**WHAT TO DO**
Note how many lines in the following material mention "chapter", then give that number by itself.

*** Opening DATASET CONTENT ***

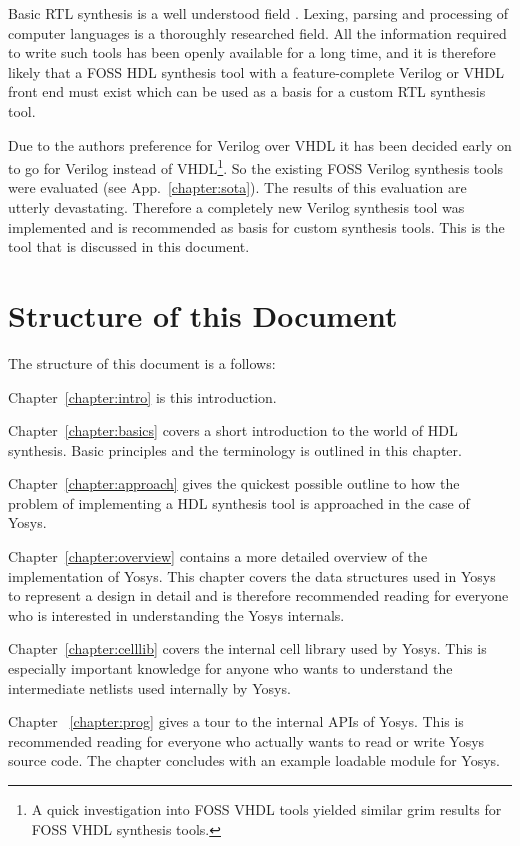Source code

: Basic RTL synthesis is a well understood field \cite{LogicSynthesis}. Lexing,
parsing and processing of computer languages \cite{Dragonbook} is a thoroughly
researched field. All the information required to write such tools has been openly
available for a long time, and it is therefore likely that a FOSS HDL synthesis tool
with a feature-complete Verilog or VHDL front end must exist which can be used as a basis for a custom RTL synthesis tool.

Due to the authors preference for Verilog over VHDL it has been decided early
on to go for Verilog instead of VHDL\footnote{A quick investigation into FOSS
VHDL tools yielded similar grim results for FOSS VHDL synthesis tools.}.
So the existing FOSS Verilog synthesis tools were evaluated (see
App.~\ref{chapter:sota}).  The results of this evaluation are utterly
devastating. Therefore a completely new Verilog synthesis tool was implemented
and is recommended as basis for custom synthesis tools. This is the tool that
is discussed in this document.

\section{Structure of this Document}

The structure of this document is a follows:

Chapter~\ref{chapter:intro} is this introduction.

Chapter~\ref{chapter:basics} covers a short introduction to the world of HDL
synthesis. Basic principles and the terminology is outlined in this chapter.

Chapter~\ref{chapter:approach} gives the quickest possible outline to how the
problem of implementing a HDL synthesis tool is approached in the case of
Yosys.

Chapter~\ref{chapter:overview} contains a more detailed overview of the
implementation of Yosys. This chapter covers the data structures used in 
Yosys to represent a design in detail and is therefore recommended reading
for everyone who is interested in understanding the Yosys internals.

Chapter~\ref{chapter:celllib} covers the internal cell library used by Yosys.
This is especially important knowledge for anyone who wants to understand the
intermediate netlists used internally by Yosys.

Chapter~ \ref{chapter:prog} gives a tour to the internal APIs of Yosys. This
is recommended reading for everyone who actually wants to read or write
Yosys source code. The chapter concludes with an example loadable module
for Yosys.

*** Closing DATASET CONTENT ***

**EXERCISE ANSWER**
10